I have read, "No internet, secured" submitted by Kantakrew on Wednesday and will try to provide all information requested in his post to try not to reinvent the wheel. I have no way to download the Sysinfo Utility as my pc has no internet. I have no internet connection on the Windows 10 pc (which had one until Wednesday) but can connect normally to the WiFi with my iPhone and iPad.
I'm using an AmpliFi mesh system for WiFi and have been discussing with there customer support problems with that which may have caused the problem. No results except they suggested it may be a pc problem.
On Tues night I rebooted on of the mesh points in AmpliFi and the app found problems and suggested I "diagnose." I did that and it found problems with IP address, Gateway address, DNS address, and Internet connection. All those items were followed by "Please verify IPv4 configuration." It was late and I went to bed. The next morning, diagnosis of the WiFi mesh showed all those items OK...but I still had no internet connection on the PC.

I am using an HP desktop running Windows 10 Ver 10.0.15063, build 15063 for x64 based OS. Winver returns Version 1703 build 15063.483. BIOS is American Megatarends Inc. 507. 12/21/09.

When I open Device Manager and expand the Network Adapters I see Qualcomm Atheros 802.11 a|b|g|n working properly. Driver is 3.0.2.202 1/29/2016.

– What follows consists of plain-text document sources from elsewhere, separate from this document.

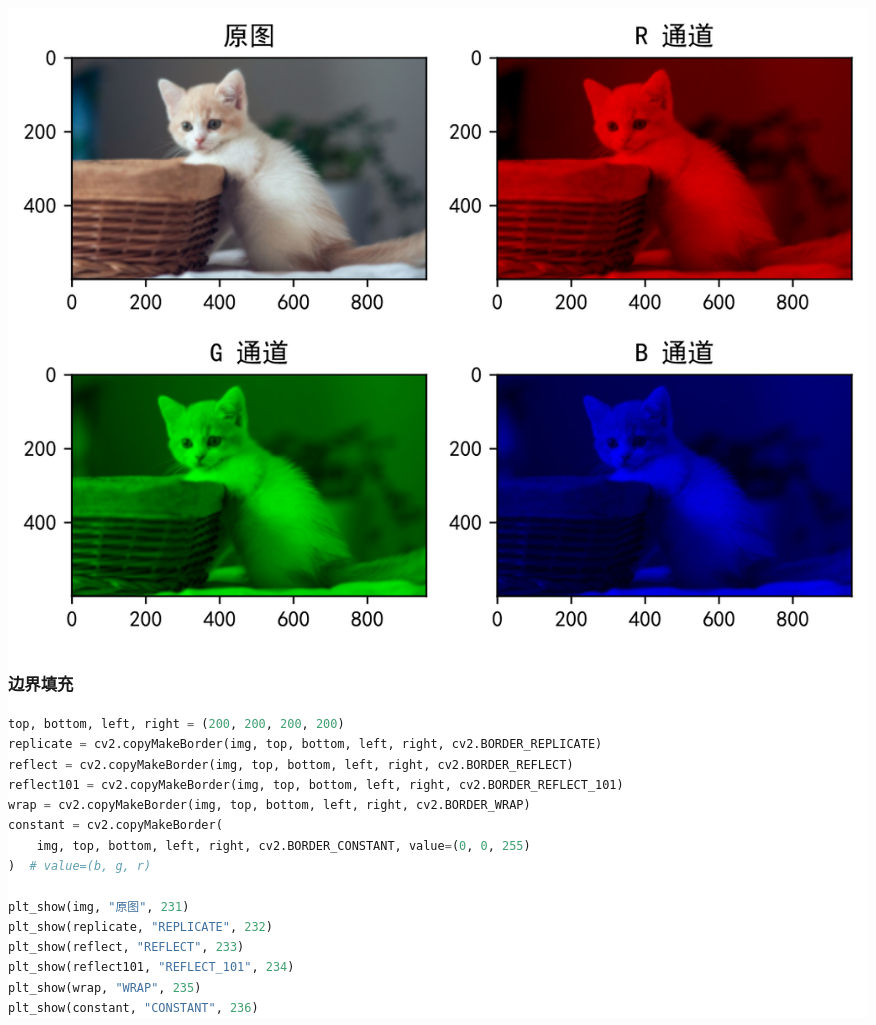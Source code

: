 
    
![svg](02-opencv_files/02-opencv_23_0.svg)
    


### 边界填充



```python
top, bottom, left, right = (200, 200, 200, 200)
replicate = cv2.copyMakeBorder(img, top, bottom, left, right, cv2.BORDER_REPLICATE)
reflect = cv2.copyMakeBorder(img, top, bottom, left, right, cv2.BORDER_REFLECT)
reflect101 = cv2.copyMakeBorder(img, top, bottom, left, right, cv2.BORDER_REFLECT_101)
wrap = cv2.copyMakeBorder(img, top, bottom, left, right, cv2.BORDER_WRAP)
constant = cv2.copyMakeBorder(
    img, top, bottom, left, right, cv2.BORDER_CONSTANT, value=(0, 0, 255)
)  # value=(b, g, r)

plt_show(img, "原图", 231)
plt_show(replicate, "REPLICATE", 232)
plt_show(reflect, "REFLECT", 233)
plt_show(reflect101, "REFLECT_101", 234)
plt_show(wrap, "WRAP", 235)
plt_show(constant, "CONSTANT", 236)
```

Windows had been restarted and shut down and started numerous times with no change in system performance.

I have tried ipconfig/release with no change in results.

When following the link to tomshardwar.o.uk I disables and enabled the WiFi and in resulted in "Unidentified network, Qualcomm Atheros 802.11....

I'm out of ideas...

(I have a secondary WiFi system but the PC won't connect to that either. IPhone and IPad will connect to the second WiFi also)


----------